Nigeria still has room for more borrowing to finance its infrastructural development, as investors’ interest in the country remains strong, the Director-General of the Debt Management Office, Ms. Patience Oniha, has said.
Ms. Oniha revealed this at a panel session to mark the 30th anniversary of the Finance Correspondents Association of Nigeria (FICAN) in Lagos.
She supported her claim with the oversubscription of Nigeria’s recent Eurobond sale through which the country raised $4b.
“In the last edition that we just did where the country raised $4bn, the idea was that we could raise a minimum of $3bn, and we found out that people still have interest in our country,” said Oniha, who was represented by Joe Ugoala, Director, Operational/Research Department at DMO.
“Even though we seem to have doubts, the international investors still have faith. They still believe in the fundamentals of this economy.
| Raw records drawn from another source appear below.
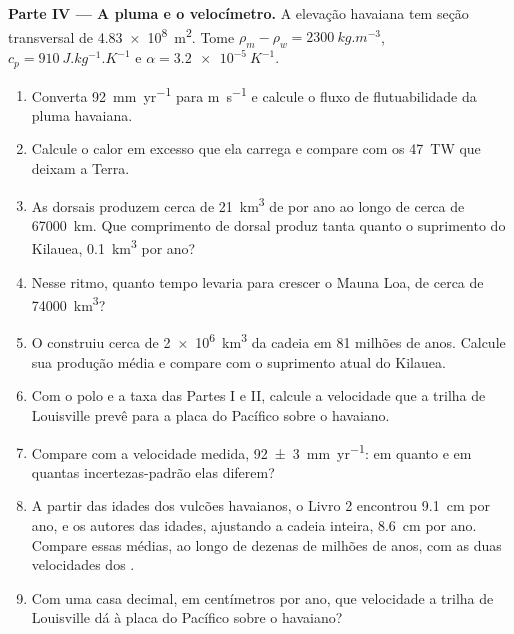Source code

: \begin{problem}
\medskip
\noindent\textbf{Parte IV --- A pluma e o velocímetro.} A elevação havaiana tem seção transversal de \qty{4.83e8}{m^2}. Tome
$\rho_m - \rho_w = \qty{2300}{kg.m^{-3}}$, $c_p = \qty{910}{J.kg^{-1}.K^{-1}}$
e $\alpha = \qty{3.2e-5}{K^{-1}}$.
\begin{enumerate}[resume]
  \item Converta \qty{92}{mm.yr^{-1}} para \unit{m.s^{-1}} e calcule o fluxo de flutuabilidade da pluma havaiana.
  \item Calcule o calor em excesso que ela carrega e compare com os \qty{47}{TW} que deixam a Terra.
  \item As dorsais produzem cerca de \qty{21}{km^3} de  por ano ao longo de cerca de \qty{67000}{km}. Que comprimento de dorsal produz tanta  quanto o suprimento do Kilauea, \qty{0.1}{km^3} por ano?
  \item Nesse ritmo, quanto tempo levaria para crescer o Mauna Loa, de cerca de \qty{74000}{km^3}?
  \item O  construiu cerca de \qty{2e6}{km^3} da cadeia em 81 milhões de anos. Calcule sua produção média e compare com o suprimento atual do Kilauea.
  \item Com o polo e a taxa das Partes I e II, calcule a velocidade que a trilha de Louisville prevê para a placa do Pacífico sobre o  havaiano.
  \item Compare com a velocidade medida, \qty[uncertainty-mode=separate]{92 \pm 3}{mm.yr^{-1}}: em quanto e em quantas incertezas-padrão elas diferem?
  \item A partir das idades dos vulcões havaianos, o Livro 2 encontrou \qty{9.1}{cm} por ano, e os autores das idades, ajustando a cadeia inteira, \qty{8.6}{cm} por ano. Compare essas médias, ao longo de dezenas de milhões de anos, com as duas velocidades dos .
  \item Com uma casa decimal, em centímetros por ano, que velocidade a trilha de Louisville dá à placa do Pacífico sobre o  havaiano?
\end{enumerate}
\end{problem}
We were asking for $3bn, we ended up having $12.2bn, which was almost 400 percent of what we actually asked for,” she added.
“We have to say this because of our approval from the National Assembly which is within the requirement of the Appropriation Act.
“So, what the country took from that outing was $4bn out of the $12.2bn. You can see that there is so much interest in Nigeria’s instrument across Asia, America, Europe, and other parts of the world.
“The country issued three instruments: three tranches of the seven-year instrument, 12-year instrument, and 30-year instrument. What this means is that if private domestic investors go offshore to borrow, their instruments can be priced as of the sovereign.”
Ms. Oniha said the government alone could not address the country’s infrastructural needs, as the funds were not available.
“There must be creative ways of opening up the system to enable us to bring the private sector, where we can pool the capital to fund infrastructure,” she suggested.
“That has started with what we are doing with the road clean-up infrastructure; with Dangote trying to take care of some roads. Some other private sector players will enjoy that tax incentive to encourage them to participate, bearing in mind that the government alone cannot do it.”